Dataset records:
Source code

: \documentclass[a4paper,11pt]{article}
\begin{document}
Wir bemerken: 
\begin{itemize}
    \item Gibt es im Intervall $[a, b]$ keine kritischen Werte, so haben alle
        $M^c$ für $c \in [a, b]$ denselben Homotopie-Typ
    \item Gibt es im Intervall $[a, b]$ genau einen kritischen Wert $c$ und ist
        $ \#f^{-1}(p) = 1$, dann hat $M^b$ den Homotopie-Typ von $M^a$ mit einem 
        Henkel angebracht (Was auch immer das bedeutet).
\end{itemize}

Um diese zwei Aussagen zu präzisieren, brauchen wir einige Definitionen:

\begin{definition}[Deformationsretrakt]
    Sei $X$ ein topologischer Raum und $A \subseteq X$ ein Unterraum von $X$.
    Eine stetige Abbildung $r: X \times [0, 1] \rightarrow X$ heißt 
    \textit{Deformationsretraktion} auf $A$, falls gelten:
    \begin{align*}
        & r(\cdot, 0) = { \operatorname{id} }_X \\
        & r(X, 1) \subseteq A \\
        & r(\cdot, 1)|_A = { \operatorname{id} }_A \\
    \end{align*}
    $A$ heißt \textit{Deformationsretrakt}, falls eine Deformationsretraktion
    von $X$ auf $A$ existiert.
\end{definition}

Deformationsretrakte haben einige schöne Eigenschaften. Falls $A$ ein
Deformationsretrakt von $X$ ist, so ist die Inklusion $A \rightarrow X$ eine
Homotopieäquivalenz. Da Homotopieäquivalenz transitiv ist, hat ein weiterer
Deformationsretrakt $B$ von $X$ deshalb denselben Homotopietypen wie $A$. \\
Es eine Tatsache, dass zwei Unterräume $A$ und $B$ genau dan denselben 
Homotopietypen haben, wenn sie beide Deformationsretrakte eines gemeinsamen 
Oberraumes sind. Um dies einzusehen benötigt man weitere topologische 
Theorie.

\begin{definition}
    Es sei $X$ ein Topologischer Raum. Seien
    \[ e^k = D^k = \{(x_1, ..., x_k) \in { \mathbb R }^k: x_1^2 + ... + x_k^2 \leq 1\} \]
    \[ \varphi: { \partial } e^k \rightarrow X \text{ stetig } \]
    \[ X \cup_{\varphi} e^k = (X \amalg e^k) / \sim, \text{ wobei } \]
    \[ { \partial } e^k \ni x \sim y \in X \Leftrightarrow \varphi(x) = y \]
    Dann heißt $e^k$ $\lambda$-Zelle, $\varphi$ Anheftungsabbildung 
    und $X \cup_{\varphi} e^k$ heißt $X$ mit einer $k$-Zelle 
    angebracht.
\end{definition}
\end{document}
==
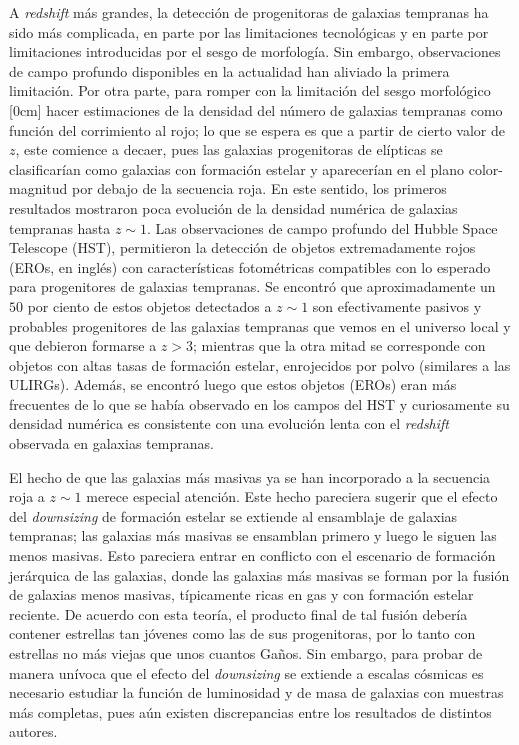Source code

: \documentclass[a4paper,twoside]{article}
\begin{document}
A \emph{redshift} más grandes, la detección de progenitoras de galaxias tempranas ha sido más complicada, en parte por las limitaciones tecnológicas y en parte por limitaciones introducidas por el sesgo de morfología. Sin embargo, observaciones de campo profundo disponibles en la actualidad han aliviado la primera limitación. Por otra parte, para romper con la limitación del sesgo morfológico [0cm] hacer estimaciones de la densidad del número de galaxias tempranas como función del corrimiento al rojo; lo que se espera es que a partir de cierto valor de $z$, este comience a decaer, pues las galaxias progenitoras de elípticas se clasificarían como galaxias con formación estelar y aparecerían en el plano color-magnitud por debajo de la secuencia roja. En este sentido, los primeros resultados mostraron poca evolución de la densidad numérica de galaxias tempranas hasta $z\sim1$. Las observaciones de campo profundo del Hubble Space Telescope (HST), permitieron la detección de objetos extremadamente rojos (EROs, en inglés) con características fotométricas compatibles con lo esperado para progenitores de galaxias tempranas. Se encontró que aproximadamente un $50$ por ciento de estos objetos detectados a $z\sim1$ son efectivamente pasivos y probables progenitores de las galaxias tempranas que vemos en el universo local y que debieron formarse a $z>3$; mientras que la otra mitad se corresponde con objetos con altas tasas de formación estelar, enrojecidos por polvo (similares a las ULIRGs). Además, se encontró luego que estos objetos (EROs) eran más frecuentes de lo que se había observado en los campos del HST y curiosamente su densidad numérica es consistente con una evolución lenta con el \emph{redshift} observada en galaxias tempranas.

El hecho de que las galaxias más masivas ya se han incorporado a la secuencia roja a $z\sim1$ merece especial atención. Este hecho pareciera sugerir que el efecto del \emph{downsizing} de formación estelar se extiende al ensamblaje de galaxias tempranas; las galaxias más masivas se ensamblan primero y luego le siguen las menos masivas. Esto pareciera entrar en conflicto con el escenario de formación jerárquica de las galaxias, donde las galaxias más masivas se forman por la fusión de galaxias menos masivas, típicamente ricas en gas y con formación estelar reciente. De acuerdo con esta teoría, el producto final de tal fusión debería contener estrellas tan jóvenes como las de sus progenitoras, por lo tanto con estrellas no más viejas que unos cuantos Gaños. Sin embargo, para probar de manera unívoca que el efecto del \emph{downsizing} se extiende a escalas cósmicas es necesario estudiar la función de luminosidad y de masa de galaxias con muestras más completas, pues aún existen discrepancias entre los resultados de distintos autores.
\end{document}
...
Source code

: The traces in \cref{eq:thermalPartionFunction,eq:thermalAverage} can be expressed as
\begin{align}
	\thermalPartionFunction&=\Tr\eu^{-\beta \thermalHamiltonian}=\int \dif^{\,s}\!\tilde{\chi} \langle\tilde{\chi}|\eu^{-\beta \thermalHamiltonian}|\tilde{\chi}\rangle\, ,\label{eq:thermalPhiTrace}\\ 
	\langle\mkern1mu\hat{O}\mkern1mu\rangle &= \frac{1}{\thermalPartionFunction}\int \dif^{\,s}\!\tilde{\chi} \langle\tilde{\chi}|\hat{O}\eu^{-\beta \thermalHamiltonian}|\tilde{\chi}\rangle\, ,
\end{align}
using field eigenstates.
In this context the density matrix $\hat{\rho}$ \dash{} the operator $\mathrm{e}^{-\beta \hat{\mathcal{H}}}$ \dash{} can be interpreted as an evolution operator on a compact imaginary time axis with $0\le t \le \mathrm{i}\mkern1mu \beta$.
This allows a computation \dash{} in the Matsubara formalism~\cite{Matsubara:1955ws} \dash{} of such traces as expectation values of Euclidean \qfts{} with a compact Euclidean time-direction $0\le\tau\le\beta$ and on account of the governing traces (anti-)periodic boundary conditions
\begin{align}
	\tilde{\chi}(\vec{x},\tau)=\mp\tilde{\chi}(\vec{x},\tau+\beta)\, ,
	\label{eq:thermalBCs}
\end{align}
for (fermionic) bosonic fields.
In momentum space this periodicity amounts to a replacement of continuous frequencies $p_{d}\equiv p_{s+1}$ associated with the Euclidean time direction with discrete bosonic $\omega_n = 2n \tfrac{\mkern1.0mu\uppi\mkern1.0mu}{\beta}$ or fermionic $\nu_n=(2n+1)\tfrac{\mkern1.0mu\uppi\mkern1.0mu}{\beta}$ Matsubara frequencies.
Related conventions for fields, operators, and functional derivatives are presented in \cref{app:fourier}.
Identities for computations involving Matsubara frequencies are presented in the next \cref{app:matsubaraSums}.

Activity: Where the string "direction" occurs in a line of the material above, copy the whole line.

Solution for this problem:
This allows a computation \dash{} in the Matsubara formalism~\cite{Matsubara:1955ws} \dash{} of such traces as expectation values of Euclidean \qfts{} with a compact Euclidean time-direction $0\le\tau\le\beta$ and on account of the governing traces (anti-)periodic boundary conditions
In momentum space this periodicity amounts to a replacement of continuous frequencies $p_{d}\equiv p_{s+1}$ associated with the Euclidean time direction with discrete bosonic $\omega_n = 2n \tfrac{\mkern1.0mu\uppi\mkern1.0mu}{\beta}$ or fermionic $\nu_n=(2n+1)\tfrac{\mkern1.0mu\uppi\mkern1.0mu}{\beta}$ Matsubara frequencies.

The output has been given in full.